As her political career bloomed, Kathleen Kennedy Townsend's summer shindigs became the stuff of legend.

The former lieutenant governor would host an annual bash at the Baltimore Zoo - part fund-raiser, part birthday celebration for a woman born on the Fourth of July. By 2001, the event was attracting more than 7,000 people, cementing Townsend's reputation as a front-runner in the emerging governor's race and a force with whom Democrat wannabes had to reckon.

Her latest party, scheduled for today at a farm in western Howard County, will be a decidedly different affair.

Townsend won't be accepting campaign donations, or making stump speeches. She won't be scaring away Democratic challengers with the power of her family name or broad smile.

Instead, she'll thank campaign volunteers and other supporters who toiled on her behalf last year, placing a punctuation mark on the abysmal outcome to her bid to succeed former Gov. Parris N. Glendening.

"That's when the summer is," Townsend said yesterday, asked why the celebration was scheduled eight months after Election Day. "It's much nicer to have an outdoor event. That's what I've loved."

A thousand people have accepted invitations to Nixon's Farm in West Friendship, Townsend said, where they'll bite into fried chicken and hot dogs and tap their feet to a band.

It will be paid for by the Friends of Kathleen Kennedy Townsend campaign committee, which records show had a $53,000 cash balance as of January, but also owed a $160,000 loan, which the candidate reportedly made to her campaign in its closing days.

Townsend said she'll keep her remarks short: "I'll say thank you."

Unlike previous festivities, today's bash is no can't-miss event for those still embittered by last year's defeat. Karen White, the campaign manager brought in to revive Townsend's flagging bid last August, won't be attending. Neither will Len Foxwell, one of the campaign's spokesmen. Both have other plans.

The party marks one of the few public appearances for Robert F. Kennedy's eldest child since she lost to Republican Robert L. Ehrlich Jr. last November.

Since then, she's taken trips, and become the president of a nonprofit group, Operation Respect: Don't Laugh At Me, which distributes an anti-bullying curriculum to schools.

Townsend won't say if she intends to seek office in the future and declined to elaborate on whether today's party would help maintain visibility and political viability in her adopted state. But experts hold out scant hope for resurrection.

"I can't see much political motivation behind it," said Matthew Crenson, a political science professor at the Johns Hopkins University. "After her defeat in 2002, she has a long way to go to come back. In addition to that, the Democrats are already lining up to run against Ehrlich in 2006, and most of them are in front of her.
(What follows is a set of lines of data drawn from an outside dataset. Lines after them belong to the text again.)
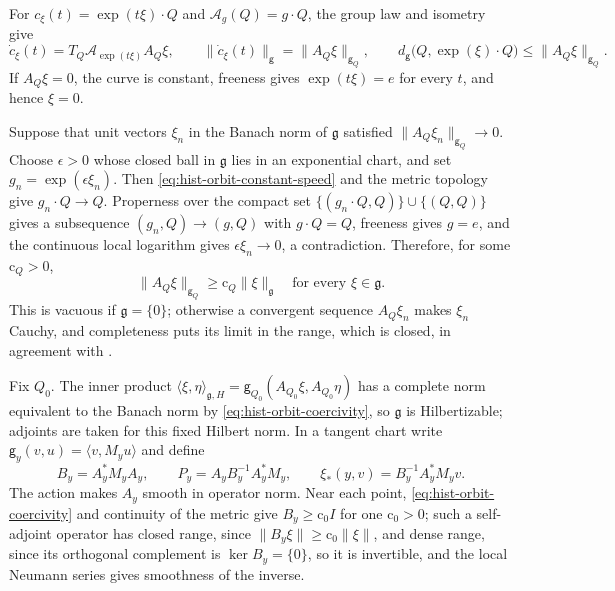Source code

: For \(c_\xi(t)=\exp(t\xi)\cdot Q\) and \(\mathscr A_g(Q)=g\cdot Q\), the group law
and isometry give
\begin{equation}
\dot c_\xi(t)=T_Q\mathscr A_{\exp(t\xi)}A_Q\xi,
\qquad
\|\dot c_\xi(t)\|_{\mathsf g}=\|A_Q\xi\|_{\mathsf g_Q},
\qquad
d_{\mathsf g}\bigl(Q,\exp(\xi)\cdot Q\bigr)\leq\|A_Q\xi\|_{\mathsf g_Q}.
\label{eq:hist-orbit-constant-speed}
\end{equation}
If \(A_Q\xi=0\), the curve is constant, freeness gives \(\exp(t\xi)=e\) for
every \(t\), and hence \(\xi=0\).

Suppose that unit vectors \(\xi_n\) in the Banach norm of \(\mathfrak g\) satisfied
\(\|A_Q\xi_n\|_{\mathsf g_Q}\to0\). Choose \(\epsilon>0\) whose closed ball in
\(\mathfrak g\) lies in an exponential chart, and set \(g_n=\exp(\epsilon\xi_n)\).
Then \eqref{eq:hist-orbit-constant-speed} and the metric topology give
\(g_n\cdot Q\to Q\). Properness over the compact set
\(\{(g_n\cdot Q,Q)\}\cup\{(Q,Q)\}\) gives a subsequence \((g_n,Q)\to(g,Q)\) with
\(g\cdot Q=Q\), freeness gives \(g=e\), and the continuous local logarithm gives
\(\epsilon\xi_n\to0\), a contradiction. Therefore, for some
\(\mathrm c_Q>0\),
\begin{equation}
\|A_Q\xi\|_{\mathsf g_Q}\geq\mathrm c_Q\|\xi\|_{\mathfrak g}
\quad\text{for every }\xi\in\mathfrak g.
\label{eq:hist-orbit-coercivity}
\end{equation}
This is vacuous if \(\mathfrak g=\{0\}\); otherwise a convergent sequence
\(A_Q\xi_n\) makes \(\xi_n\) Cauchy, and completeness puts its limit in the range,
which is closed, in agreement with \citet[Theorem~2.1]{JotzNeeb2008}.

Fix \(Q_0\). The inner product
\(\langle\xi,\eta\rangle_{\mathfrak g,H}=\mathsf g_{Q_0}(A_{Q_0}\xi,A_{Q_0}\eta)\)
has a complete norm equivalent to the Banach norm by
\eqref{eq:hist-orbit-coercivity}, so \(\mathfrak g\) is Hilbertizable; adjoints
are taken for this fixed Hilbert norm. In a tangent chart write
\(\mathsf g_y(v,u)=\langle v,M_yu\rangle\) and define
\begin{equation}
B_y=A_y^*M_yA_y,
\qquad
P_y=A_yB_y^{-1}A_y^*M_y,
\qquad
\xi_*(y,v)=B_y^{-1}A_y^*M_yv.
\label{eq:hist-smooth-orbit-projection}
\end{equation}
The action makes \(A_y\) smooth in operator norm. Near each point,
\eqref{eq:hist-orbit-coercivity} and continuity of the metric give
\(B_y\geq\mathrm c_0I\) for one \(\mathrm c_0>0\); such a self-adjoint operator
has closed range, since \(\|B_y\xi\|\geq\mathrm c_0\|\xi\|\), and dense range,
since its orthogonal complement is \(\ker B_y=\{0\}\), so it is invertible, and
the local Neumann series gives smoothness of the inverse.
"She's become almost completely invisible," Crenson continued. "It must have been painful for her, because she went into isolation for months. I guess she recognizes her political career is over."
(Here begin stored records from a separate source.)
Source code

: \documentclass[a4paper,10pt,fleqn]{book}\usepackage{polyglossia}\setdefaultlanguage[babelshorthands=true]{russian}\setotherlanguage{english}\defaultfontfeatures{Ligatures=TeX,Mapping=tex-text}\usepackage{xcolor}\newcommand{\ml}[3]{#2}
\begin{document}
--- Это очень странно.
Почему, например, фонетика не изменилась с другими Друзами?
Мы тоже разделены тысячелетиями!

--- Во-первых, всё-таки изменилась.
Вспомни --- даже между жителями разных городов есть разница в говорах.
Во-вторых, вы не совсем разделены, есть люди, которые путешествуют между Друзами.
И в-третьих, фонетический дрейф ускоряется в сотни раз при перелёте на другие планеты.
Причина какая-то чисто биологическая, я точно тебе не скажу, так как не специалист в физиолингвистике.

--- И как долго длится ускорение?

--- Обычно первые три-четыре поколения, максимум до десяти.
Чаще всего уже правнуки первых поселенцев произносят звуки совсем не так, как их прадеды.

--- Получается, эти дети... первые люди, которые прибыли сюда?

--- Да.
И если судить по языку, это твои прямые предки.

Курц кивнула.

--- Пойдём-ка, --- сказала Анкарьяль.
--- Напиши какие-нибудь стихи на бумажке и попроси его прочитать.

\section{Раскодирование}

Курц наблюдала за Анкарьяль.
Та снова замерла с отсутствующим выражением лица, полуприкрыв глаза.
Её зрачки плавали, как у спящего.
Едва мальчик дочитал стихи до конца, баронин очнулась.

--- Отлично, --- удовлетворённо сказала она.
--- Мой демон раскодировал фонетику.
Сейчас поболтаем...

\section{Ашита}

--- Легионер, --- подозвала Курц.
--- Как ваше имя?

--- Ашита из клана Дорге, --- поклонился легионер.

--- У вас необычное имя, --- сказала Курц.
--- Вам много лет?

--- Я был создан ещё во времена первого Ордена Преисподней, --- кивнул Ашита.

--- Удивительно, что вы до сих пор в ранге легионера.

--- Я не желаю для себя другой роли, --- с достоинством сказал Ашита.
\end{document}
Donald F. Norris, director of the Maryland Institute for Policy Studies and Research at the University of Maryland, Baltimore County, said Townsend's two election losses - for Congress in 1986 and last year's race for governor - have done irreparable damage.

"Virtually every single political observer in the state said Kathleen Kennedy Townsend lost the race because she ran a lousy campaign," Norris said. "That being said, I don't see how she could emerge as a viable candidate unless she went through a complete metamorphosis. She would have to reinvent herself."
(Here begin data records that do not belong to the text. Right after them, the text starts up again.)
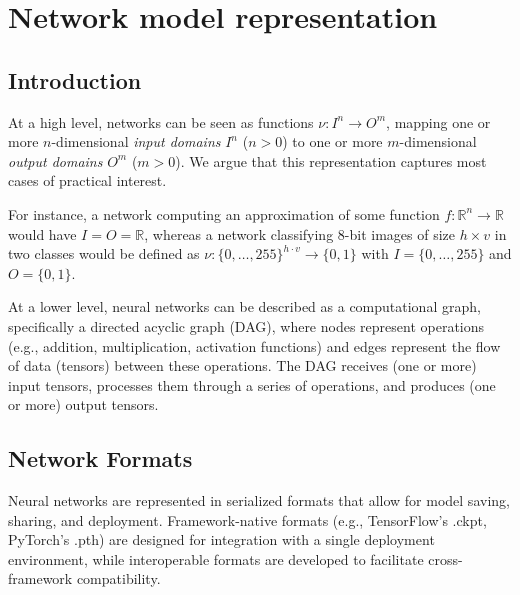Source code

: \chapter{Network model representation}
\label{sec:model}

\section{Introduction}
\label{sec:model_intro}
At a high level, networks can be seen as functions 
$\nu : I^n \to O^m$, mapping one or more $n$-dimensional \emph{input domains}
$I^n$ ($n > 0$) to one or more $m$-dimensional \emph{output domains} $O^m$ ($m>0$). 
We argue that this representation captures most cases of practical
interest.

For instance, a network computing an approximation
of some function $f: \mathbb{R}^n \to \mathbb{R}$ would have $I = O =
\mathbb{R}$, whereas a network classifying 8-bit images of size $h \times v$ in
two classes would be defined as ${\nu: \{0,\ldots,255\}^{h \cdot v}
\to \{0, 1\}}$ with $I=\{0, \ldots, 255\}$ and $O = \{0,1\}$.

At a lower level, neural networks can be described as a computational graph, specifically a directed acyclic graph (DAG), where nodes represent operations 
(e.g., addition, multiplication, activation functions) and edges represent the flow of data (tensors) between these operations. The DAG receives (one or more) input tensors, 
processes them through a series of operations, and produces (one or more) output tensors.

\section{Network Formats}
\label{sec:model_formats}
Neural networks are represented in serialized formats that allow for model saving, sharing, and deployment. Framework-native formats (e.g., TensorFlow's .ckpt, PyTorch's .pth) are 
designed for integration with a single deployment environment, while interoperable formats are developed to facilitate cross-framework compatibility.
Townsend faces a delicate task as she tries to reconstruct her public image after squandering an embarrassment of riches. She lost to Ehrlich despite an early double-digit lead in the polls, an enormous initial fund-raising advantage (which Ehrlich later overcame) and the history of a string of Democratic gubernatorial victories dating to 1970.

"Certainly, when you lose an election, you begin thinking about what you want to do with the rest of your life," said Ellen R. Sauerbrey, a Republican who was defeated twice by Glendening. "The decision then becomes are you going to become a candidate in the future. If so, you behave one way. If not, you behave another way."

Today's party could be viewed as among the first tentative indications that Townsend still harbors hope of a return to elective office.

Another was inscribed on the paperweights she recently distributed as gifts to staffers: "Thank you for joining me on this great mission. We worked hard, fought the good fight, and made a difference. And yes, the struggle continues. It is still up to us to shape and change the future."

Still, Townsend has remained silent as the Democratic Party has struggled with a message and an effective means of countering Ehrlich's plan for slots, no new taxes and deep budget cuts. While party heavyweights such as Montgomery County Executive Douglas M. Duncan and Baltimore Mayor Martin O'Malley take increasingly vicious swipes at Ehrlich, Townsend's voice is nowhere to be heard.

"I don't think she has any real political aspirations," said John Kane, chairman of the Maryland Republican Party, who added that he was among those receiving an invitation to today's picnic. "In her case, she not only lost an election, but the whole Kennedy-legacy thing fell on her shoulders, fairly or not. She's a nice person who should not have been in the race for governor. I think she is trying to bring closure to that part of her life."

Townsend would not comment yesterday on how she coped with the loss or went about a recovery.

"Kathleen has been involved with her family, business and professional opportunities and getting her life in order," said Terry Lierman, a Washington lobbyist and health company executive who was Townsend's campaign chairman in voter-rich Montgomery. "At the end of the campaign, there was so much going on. This is a good time [for the party]. The deck has been cleared."